• [Your instructions] Your task is to copy the stretch of lines in the records below that begins with the line containing "Egal, wo Sie" and ends with the line containing "## PROFESSIONAL GERÄTE", exactly as written, with nothing added.
===== Records shown
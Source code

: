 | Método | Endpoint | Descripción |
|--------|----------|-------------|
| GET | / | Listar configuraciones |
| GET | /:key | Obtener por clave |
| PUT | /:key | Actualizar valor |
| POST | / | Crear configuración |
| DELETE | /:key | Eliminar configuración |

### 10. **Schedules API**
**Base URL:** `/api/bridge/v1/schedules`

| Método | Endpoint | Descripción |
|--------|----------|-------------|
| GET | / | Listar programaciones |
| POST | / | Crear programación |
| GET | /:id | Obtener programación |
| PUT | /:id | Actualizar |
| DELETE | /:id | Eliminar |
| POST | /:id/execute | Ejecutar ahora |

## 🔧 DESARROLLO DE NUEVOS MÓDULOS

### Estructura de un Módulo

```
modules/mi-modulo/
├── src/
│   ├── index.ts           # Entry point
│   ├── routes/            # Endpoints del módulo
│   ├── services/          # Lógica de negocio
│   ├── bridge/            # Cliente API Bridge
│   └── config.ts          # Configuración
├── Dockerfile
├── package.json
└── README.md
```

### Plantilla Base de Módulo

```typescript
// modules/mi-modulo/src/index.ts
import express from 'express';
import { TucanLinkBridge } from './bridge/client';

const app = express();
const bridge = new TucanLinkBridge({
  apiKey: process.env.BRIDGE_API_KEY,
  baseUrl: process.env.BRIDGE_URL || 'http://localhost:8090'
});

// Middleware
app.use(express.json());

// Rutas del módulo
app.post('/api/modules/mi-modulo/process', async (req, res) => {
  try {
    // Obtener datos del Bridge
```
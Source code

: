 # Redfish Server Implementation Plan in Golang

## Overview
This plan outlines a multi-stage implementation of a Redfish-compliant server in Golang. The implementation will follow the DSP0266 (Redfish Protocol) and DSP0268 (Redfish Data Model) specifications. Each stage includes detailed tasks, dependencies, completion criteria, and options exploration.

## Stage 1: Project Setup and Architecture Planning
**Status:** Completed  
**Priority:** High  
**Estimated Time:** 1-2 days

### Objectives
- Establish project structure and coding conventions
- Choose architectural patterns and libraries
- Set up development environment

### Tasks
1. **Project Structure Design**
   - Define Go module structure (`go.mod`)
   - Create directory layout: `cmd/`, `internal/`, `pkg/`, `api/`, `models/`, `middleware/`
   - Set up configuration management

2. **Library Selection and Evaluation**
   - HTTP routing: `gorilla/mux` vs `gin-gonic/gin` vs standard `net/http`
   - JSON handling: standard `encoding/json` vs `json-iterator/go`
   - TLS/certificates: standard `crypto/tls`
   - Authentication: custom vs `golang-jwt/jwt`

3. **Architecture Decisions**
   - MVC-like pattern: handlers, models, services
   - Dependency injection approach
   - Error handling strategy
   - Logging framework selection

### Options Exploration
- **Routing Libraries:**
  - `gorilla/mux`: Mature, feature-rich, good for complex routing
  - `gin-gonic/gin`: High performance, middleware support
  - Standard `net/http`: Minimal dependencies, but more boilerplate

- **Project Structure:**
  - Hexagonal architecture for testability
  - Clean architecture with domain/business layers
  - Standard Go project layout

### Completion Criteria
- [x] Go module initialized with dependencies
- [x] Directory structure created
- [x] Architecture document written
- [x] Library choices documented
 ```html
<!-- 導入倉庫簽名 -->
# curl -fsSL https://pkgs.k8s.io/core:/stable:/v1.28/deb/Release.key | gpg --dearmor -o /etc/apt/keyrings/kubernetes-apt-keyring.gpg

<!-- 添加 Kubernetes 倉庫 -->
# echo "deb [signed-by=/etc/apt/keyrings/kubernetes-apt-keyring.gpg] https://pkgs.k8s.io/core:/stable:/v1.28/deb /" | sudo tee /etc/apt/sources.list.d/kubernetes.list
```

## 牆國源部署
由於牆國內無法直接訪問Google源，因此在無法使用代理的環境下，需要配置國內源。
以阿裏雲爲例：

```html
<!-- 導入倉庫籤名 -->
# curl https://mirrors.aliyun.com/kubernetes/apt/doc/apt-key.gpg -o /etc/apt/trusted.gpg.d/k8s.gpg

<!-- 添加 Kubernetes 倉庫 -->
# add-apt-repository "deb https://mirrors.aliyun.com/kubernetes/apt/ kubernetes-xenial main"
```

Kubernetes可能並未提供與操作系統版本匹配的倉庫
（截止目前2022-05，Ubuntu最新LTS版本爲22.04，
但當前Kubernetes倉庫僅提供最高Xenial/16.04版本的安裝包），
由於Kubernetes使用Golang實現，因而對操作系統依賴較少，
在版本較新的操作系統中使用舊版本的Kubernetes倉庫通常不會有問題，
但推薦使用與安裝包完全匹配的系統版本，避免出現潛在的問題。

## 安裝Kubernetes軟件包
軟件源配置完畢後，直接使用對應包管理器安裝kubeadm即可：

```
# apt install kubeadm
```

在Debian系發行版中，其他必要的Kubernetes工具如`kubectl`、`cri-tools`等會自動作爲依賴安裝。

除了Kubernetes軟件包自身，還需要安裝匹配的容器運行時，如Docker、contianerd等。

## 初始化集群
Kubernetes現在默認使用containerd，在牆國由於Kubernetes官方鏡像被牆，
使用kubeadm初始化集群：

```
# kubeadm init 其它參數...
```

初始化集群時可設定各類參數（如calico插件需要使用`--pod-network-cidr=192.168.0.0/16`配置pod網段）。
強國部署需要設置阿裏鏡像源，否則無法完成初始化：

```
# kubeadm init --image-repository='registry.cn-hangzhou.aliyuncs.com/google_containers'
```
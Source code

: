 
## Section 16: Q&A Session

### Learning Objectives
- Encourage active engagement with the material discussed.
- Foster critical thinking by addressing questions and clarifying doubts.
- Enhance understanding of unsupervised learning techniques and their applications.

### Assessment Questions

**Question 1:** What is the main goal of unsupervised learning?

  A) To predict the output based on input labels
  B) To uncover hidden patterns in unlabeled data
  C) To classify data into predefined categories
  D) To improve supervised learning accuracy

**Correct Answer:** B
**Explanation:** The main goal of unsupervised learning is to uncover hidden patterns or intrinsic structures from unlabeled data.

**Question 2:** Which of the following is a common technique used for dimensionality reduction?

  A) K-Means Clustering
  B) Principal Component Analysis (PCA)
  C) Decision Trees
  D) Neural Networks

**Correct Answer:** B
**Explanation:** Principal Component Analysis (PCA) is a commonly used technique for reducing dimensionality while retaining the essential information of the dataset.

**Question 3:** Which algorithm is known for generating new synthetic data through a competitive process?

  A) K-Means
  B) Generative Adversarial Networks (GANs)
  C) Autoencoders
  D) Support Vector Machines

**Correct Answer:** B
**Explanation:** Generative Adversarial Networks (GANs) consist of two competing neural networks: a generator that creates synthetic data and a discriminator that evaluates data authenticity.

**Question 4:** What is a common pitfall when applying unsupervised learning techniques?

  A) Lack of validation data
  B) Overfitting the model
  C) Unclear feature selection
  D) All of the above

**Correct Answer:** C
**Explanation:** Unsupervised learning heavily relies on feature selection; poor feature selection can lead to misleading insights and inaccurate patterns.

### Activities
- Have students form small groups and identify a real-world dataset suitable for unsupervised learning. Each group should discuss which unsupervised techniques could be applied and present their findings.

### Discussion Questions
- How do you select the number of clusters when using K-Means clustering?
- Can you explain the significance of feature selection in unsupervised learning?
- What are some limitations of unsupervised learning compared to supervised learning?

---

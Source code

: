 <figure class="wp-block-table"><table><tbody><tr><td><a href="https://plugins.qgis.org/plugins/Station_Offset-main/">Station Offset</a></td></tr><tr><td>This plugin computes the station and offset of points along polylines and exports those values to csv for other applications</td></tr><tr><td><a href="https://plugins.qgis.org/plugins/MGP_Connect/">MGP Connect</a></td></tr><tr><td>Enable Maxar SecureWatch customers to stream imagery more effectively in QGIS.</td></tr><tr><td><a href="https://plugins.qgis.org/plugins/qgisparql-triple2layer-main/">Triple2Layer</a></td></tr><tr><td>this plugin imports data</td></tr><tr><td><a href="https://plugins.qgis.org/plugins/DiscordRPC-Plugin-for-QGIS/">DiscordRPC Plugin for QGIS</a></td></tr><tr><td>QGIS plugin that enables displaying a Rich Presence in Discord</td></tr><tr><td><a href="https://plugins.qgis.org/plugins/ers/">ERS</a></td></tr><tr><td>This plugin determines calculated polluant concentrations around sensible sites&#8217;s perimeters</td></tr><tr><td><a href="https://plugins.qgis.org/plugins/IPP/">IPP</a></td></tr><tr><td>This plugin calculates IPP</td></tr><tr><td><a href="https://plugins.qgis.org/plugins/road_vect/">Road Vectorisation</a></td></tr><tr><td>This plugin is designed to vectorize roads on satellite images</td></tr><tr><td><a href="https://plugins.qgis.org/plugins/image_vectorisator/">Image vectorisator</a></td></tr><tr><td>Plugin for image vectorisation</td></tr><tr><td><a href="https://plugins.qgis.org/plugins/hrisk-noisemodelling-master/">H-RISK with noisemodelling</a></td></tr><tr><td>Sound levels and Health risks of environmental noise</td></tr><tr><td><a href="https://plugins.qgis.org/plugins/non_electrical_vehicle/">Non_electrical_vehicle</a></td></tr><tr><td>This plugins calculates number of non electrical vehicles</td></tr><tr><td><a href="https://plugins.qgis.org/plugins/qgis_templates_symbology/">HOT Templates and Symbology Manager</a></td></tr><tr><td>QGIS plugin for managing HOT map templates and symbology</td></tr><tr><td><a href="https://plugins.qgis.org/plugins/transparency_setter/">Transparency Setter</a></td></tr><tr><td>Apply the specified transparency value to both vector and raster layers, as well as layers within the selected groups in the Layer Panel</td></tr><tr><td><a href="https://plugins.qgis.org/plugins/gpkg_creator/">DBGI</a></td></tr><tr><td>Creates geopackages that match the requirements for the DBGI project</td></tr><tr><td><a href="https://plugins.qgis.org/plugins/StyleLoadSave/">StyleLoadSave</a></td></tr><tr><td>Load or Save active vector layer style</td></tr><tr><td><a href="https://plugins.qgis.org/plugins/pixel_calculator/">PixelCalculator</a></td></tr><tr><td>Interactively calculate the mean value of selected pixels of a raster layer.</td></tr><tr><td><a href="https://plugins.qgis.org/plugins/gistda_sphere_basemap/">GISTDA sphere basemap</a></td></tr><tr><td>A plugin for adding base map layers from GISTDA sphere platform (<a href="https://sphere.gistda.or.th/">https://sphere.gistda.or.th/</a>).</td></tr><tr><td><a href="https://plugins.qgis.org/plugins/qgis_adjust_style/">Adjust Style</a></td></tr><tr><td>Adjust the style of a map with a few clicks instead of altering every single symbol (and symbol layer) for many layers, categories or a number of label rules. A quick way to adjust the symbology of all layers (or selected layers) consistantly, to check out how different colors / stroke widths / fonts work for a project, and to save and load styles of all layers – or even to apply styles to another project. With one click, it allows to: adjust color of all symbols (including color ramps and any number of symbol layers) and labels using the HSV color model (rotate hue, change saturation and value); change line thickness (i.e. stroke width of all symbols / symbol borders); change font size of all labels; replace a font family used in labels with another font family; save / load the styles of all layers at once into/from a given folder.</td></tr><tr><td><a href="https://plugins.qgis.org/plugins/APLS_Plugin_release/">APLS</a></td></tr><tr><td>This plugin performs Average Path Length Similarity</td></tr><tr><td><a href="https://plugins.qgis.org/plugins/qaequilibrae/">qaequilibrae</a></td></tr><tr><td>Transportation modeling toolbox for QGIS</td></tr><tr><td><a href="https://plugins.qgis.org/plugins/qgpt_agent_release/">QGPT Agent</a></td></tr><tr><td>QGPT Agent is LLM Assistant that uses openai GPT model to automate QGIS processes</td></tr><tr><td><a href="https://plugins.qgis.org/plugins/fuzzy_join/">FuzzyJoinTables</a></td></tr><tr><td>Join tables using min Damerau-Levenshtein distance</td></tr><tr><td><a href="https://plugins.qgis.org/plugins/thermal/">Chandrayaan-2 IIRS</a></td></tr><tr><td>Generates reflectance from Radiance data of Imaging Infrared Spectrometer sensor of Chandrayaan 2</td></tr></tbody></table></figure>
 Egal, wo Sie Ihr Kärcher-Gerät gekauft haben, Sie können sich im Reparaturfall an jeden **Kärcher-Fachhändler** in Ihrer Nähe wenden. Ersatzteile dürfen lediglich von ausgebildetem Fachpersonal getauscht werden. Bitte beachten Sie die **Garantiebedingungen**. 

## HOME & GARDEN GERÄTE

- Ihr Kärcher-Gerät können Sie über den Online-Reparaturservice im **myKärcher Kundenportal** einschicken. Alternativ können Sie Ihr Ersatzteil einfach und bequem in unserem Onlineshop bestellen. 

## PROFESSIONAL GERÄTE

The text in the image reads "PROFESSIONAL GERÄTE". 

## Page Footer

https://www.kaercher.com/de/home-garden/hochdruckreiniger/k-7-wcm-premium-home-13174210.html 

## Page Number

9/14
==========
• [Answer section]
 Egal, wo Sie Ihr Kärcher-Gerät gekauft haben, Sie können sich im Reparaturfall an jeden **Kärcher-Fachhändler** in Ihrer Nähe wenden. Ersatzteile dürfen lediglich von ausgebildetem Fachpersonal getauscht werden. Bitte beachten Sie die **Garantiebedingungen**. 

## HOME & GARDEN GERÄTE

- Ihr Kärcher-Gerät können Sie über den Online-Reparaturservice im **myKärcher Kundenportal** einschicken. Alternativ können Sie Ihr Ersatzteil einfach und bequem in unserem Onlineshop bestellen. 

## PROFESSIONAL GERÄTE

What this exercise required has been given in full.